Kiszenik v Country Lincoln-Mercury W., LLC
2008 NY Slip Op 01715 [48 AD3d 756]
February 26, 2008
Appellate Division, Second Department
Published by New York State Law Reporting Bureau pursuant to Judiciary Law § 431.
As corrected through Wednesday, April 16, 2008


Diane Kiszenik, Plaintiff,
v
Country Lincoln-Mercury West, LLC, et al., Defendants. Raskin & Kremins, LLP, Nonparty Appellant; Salenger Sack Schwartz & Kimmel, LLP, Nonparty Respondent.

[*1] Alexander J. Wulwick, New York, N.Y., for nonparty appellant.

Salenger Sack Schwartz & Kimmel, LLP, New York, N.Y. (Michael F. Schwartz of counsel), nonparty respondent pro se.

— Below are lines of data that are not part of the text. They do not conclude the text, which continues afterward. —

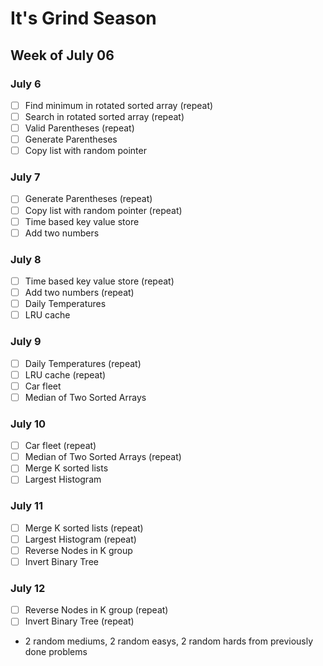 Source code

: # It's Grind Season

## Week of July 06

### July 6
- [ ] Find minimum in rotated sorted array (repeat)
- [ ] Search in rotated sorted array (repeat)
- [ ] Valid Parentheses (repeat)
- [ ] Generate Parentheses
- [ ] Copy list with random pointer

### July 7
- [ ] Generate Parentheses (repeat)
- [ ] Copy list with random pointer (repeat)
- [ ] Time based key value store
- [ ] Add two numbers

### July 8
- [ ] Time based key value store (repeat)
- [ ] Add two numbers (repeat)
- [ ] Daily Temperatures
- [ ] LRU cache

### July 9
- [ ] Daily Temperatures (repeat)
- [ ] LRU cache (repeat)
- [ ] Car fleet
- [ ] Median of Two Sorted Arrays

### July 10
- [ ] Car fleet (repeat)
- [ ] Median of Two Sorted Arrays (repeat)
- [ ] Merge K sorted lists
- [ ] Largest Histogram

### July 11
- [ ] Merge K sorted lists (repeat)
- [ ] Largest Histogram (repeat)
- [ ] Reverse Nodes in K group
- [ ] Invert Binary Tree

### July 12
- [ ] Reverse Nodes in K group (repeat)
- [ ] Invert Binary Tree (repeat)
- 2 random mediums, 2 random easys, 2 random hards from previously done problems
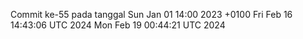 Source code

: Commit ke-55 pada tanggal Sun Jan 01 14:00 2023 +0100
Fri Feb 16 14:43:06 UTC 2024
Mon Feb 19 00:44:21 UTC 2024
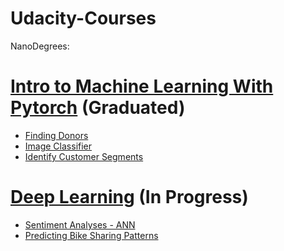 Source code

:# Udacity-Courses

NanoDegrees:

# [Intro to Machine Learning With Pytorch]() (Graduated)

* [Finding Donors]()
* [Image Classifier]()
* [Identify Customer Segments]()

# [Deep Learning]() (In Progress)

* [Sentiment Analyses - ANN]()
* [Predicting Bike Sharing Patterns]()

In an action to recover damages for personal injuries, Raskin & Kremins, LLP, the plaintiff's former attorney, appeals from an order of the Supreme Court, Suffolk County (Baisley, Jr., J.), dated March 20, 2007, which denied its motion for a hearing to fix the amount of its attorney's fee.

Ordered that the order is reversed, on the law and the facts, with costs, the motion is granted, and the matter is remitted to the Supreme Court, Suffolk County, for a hearing and determination consistent herewith.

Following the settlement of the plaintiff's personal injury action against the defendants, the plaintiff's former attorney, the nonparty appellant, Raskin & Kremins, LLP (hereinafter the Raskin firm), made a motion for a hearing to fix the amount of an attorney's fee due to it. In support thereof, it set forth the legal services it allegedly performed on behalf of the plaintiff which included, inter alia, requesting copies of all medical records, obtaining the police report, procuring statements from three witnesses, and preparing, filing, and serving the initial summons and complaint. The plaintiff's current attorney, the nonparty respondent, Salenger Sack Schwartz & Kimmel, LLP, opposed the motion, claiming that the Raskin firm was not entitled to an attorney's fee. The [*2]Supreme Court denied the motion. We reverse.

Under the circumstances of this case, the Supreme Court erred in denying the Raskin firm's motion. Instead, the Supreme Court should have held a hearing to determine the amount of an attorney's fee, if any, due to the Raskin firm (see Calabro v Board of Educ. of City of N.Y., 39 AD3d 680, 681 [2007]; Byrne v Leblond, 25 AD3d 640 [2006]). Accordingly, we remit the matter to the Supreme Court, Suffolk County, for a hearing and determination of the amount of an attorney's fee, if any, due to the appellant. Rivera, J.P., Miller, Dillon and Belen, JJ., concur.